Dog Cruciate Ligament Surgery Cost UK - Average Costs

Written by Ryan Gliozzo


Wondering about the cost of cruciate ligament surgery in your canine friend and what surgery entails? Look no further, our expert guide to cruciate ligament surgery average costs includes everything you'll need to know and answers to all of your questions.
a collie wearing a cone


Cruciate ligament injuries are prevalent among dogs, impacting their mobility and overall health. These injuries often occur due to sudden twists, excessive strain, or traumatic incidents affecting the knee joint.

This can lead to issues such as cruciate rupture. Dogs may exhibit symptoms like limping, swelling, and signs of pain, necessitating either conservative management or surgical intervention. There are a range of treatment options.

In the context of surgical intervention, understanding the associated cost of treatment is paramount, particularly for pet owners in the UK.
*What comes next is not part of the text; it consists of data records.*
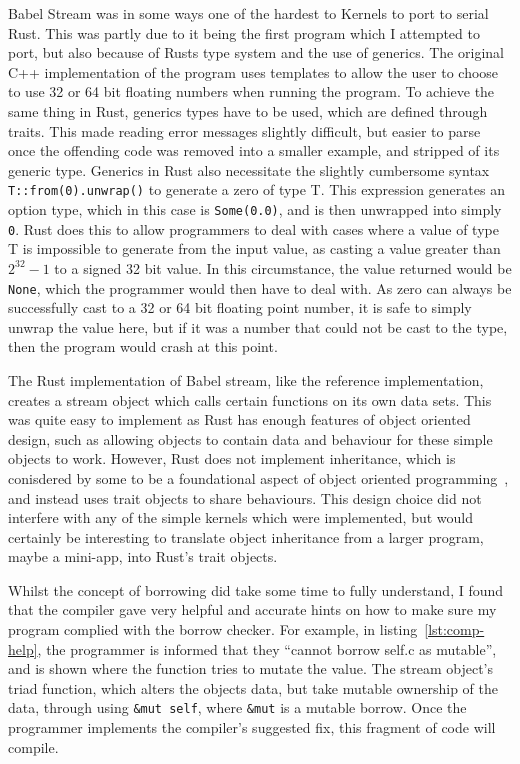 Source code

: Babel Stream was in some ways one of the hardest to Kernels to port to serial Rust. This was partly due to it being the first program which I attempted to port, but also because of Rusts type system and the use of generics. The original C++ implementation of the program uses templates to allow the user to choose to use 32 or 64 bit floating numbers when running the program. To achieve the same thing in Rust, generics types have to be used, which are defined through traits. This made reading error messages slightly difficult, but easier to parse once the offending code was removed into a smaller example, and stripped of its generic type. Generics in Rust also necessitate the slightly cumbersome syntax \texttt{T::from(0).unwrap()} to generate a zero of type T. This expression generates an option type, which in this case is \texttt{Some(0.0)}, and is then unwrapped into simply \texttt{0}. Rust does this to allow programmers to deal with cases where a value of type T is impossible to generate from the input value, as casting a value greater than $2^{32} - 1$ to a signed 32 bit value. In this circumstance, the value returned would be \texttt{None}, which the programmer would then have to deal with. As zero can always be successfully cast to a 32 or 64 bit floating point number, it is safe to simply unwrap the value here, but if it was a number that could not be cast to the type, then the program would crash at this point.

The Rust implementation of Babel stream, like the reference implementation, creates a stream object which calls certain functions on its own data sets. This was quite easy to implement as Rust has enough features of object oriented design, such as allowing objects to contain data and behaviour for these simple objects to work. However, Rust does not implement inheritance, which is conisdered by some to be a foundational aspect of object oriented programming~\cite{Liskov:1987}, and instead uses trait objects to share behaviours. This design choice did not interfere with any of the simple kernels which were implemented, but would certainly be interesting to translate object inheritance from a larger program, maybe a mini-app, into Rust's trait objects.

Whilst the concept of borrowing did take some time to fully understand, I found that the compiler gave very helpful and accurate hints on how to make sure my program complied with the borrow checker. For example, in listing~\ref{lst:comp-help}, the programmer is informed that they ``cannot borrow self.c as mutable'', and is shown where the function tries to mutate the value. The stream object's triad function, which alters the objects data, but take mutable ownership of the data, through using \texttt{\&mut self}, where \texttt{\&mut} is a mutable borrow. Once the programmer implements the compiler's suggested fix, this fragment of code will compile.

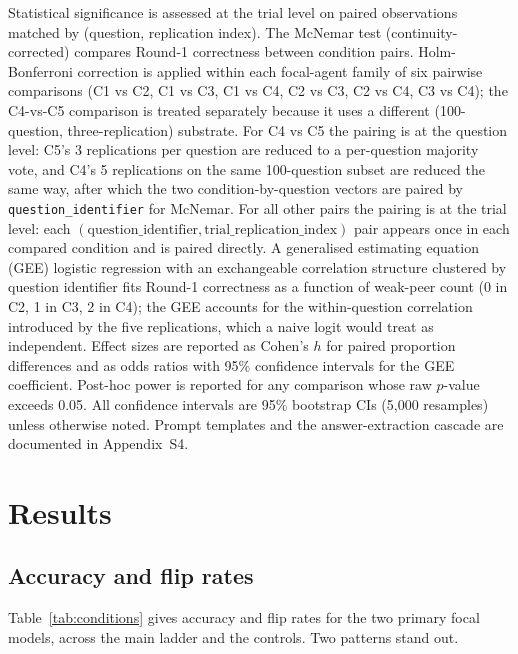 \documentclass[11pt]{article}
\begin{document}
Statistical significance is assessed at the trial level on paired
observations matched by (question, replication index).
The McNemar test (continuity-corrected) compares Round-1 correctness
between condition pairs.
Holm-Bonferroni correction is applied within each focal-agent family of
six pairwise comparisons (C1 vs C2, C1 vs C3, C1 vs C4, C2 vs C3,
C2 vs C4, C3 vs C4); the C4-vs-C5 comparison is treated separately
because it uses a different (100-question, three-replication) substrate.
For C4 vs C5 the pairing is at the question level: C5's 3 replications
per question are reduced to a per-question majority vote, and C4's
5 replications on the same 100-question subset are reduced the same
way, after which the two condition-by-question vectors are paired by
\texttt{question\_identifier} for McNemar.
For all other pairs the pairing is at the trial level: each
$(\text{question\_identifier}, \text{trial\_replication\_index})$
pair appears once in each compared condition and is paired directly.
A generalised estimating equation (GEE) logistic regression with an
exchangeable correlation structure clustered by question identifier
fits Round-1 correctness as a function of weak-peer count (0 in C2,
1 in C3, 2 in C4); the GEE accounts for the within-question correlation
introduced by the five replications, which a naive logit would treat as
independent.
Effect sizes are reported as Cohen's $h$ for paired proportion
differences and as odds ratios with 95\% confidence intervals for the
GEE coefficient.
Post-hoc power is reported for any comparison whose raw $p$-value
exceeds 0.05.
All confidence intervals are 95\% bootstrap CIs (5{,}000 resamples)
unless otherwise noted.
Prompt templates and the answer-extraction cascade are documented in
Appendix~S4.

\section{Results}
\label{sec:results}

\subsection{Accuracy and flip rates}
\label{sub:accuracy}

Table~\ref{tab:conditions} gives accuracy and flip rates for the two
primary focal models, across the main ladder and the controls.
Two patterns stand out.
\end{document}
Financial planning becomes crucial as surgeries and potential follow-up care can be expensive. As a dog owner, you should be familiar with pet insurance plans, so that you can make informed decisions regarding both the health of your pet and your finances.

Recognising the costs involved in cruciate ligament surgery allows for better planning, ensuring the best possible care without compromising quality, and addressing potential long-term implications of cruciate ligament disease or injury in dogs.

What is cruciate ligament surgery?

a corgi sitting on a couch with a cruciate ligament surgery scar on his leg

Cruciate ligament injuries are common in dogs and can cause significant lameness and discomfort. The cruciate ligaments, located in the knee joint, are crucial for stabilising the joint and allowing proper movement. There are two cruciate ligaments in a dog's knee, the cranial (anterior) cruciate ligament (CCL/ACL) and the caudal (posterior) cruciate ligament, often leading to cruciate disease.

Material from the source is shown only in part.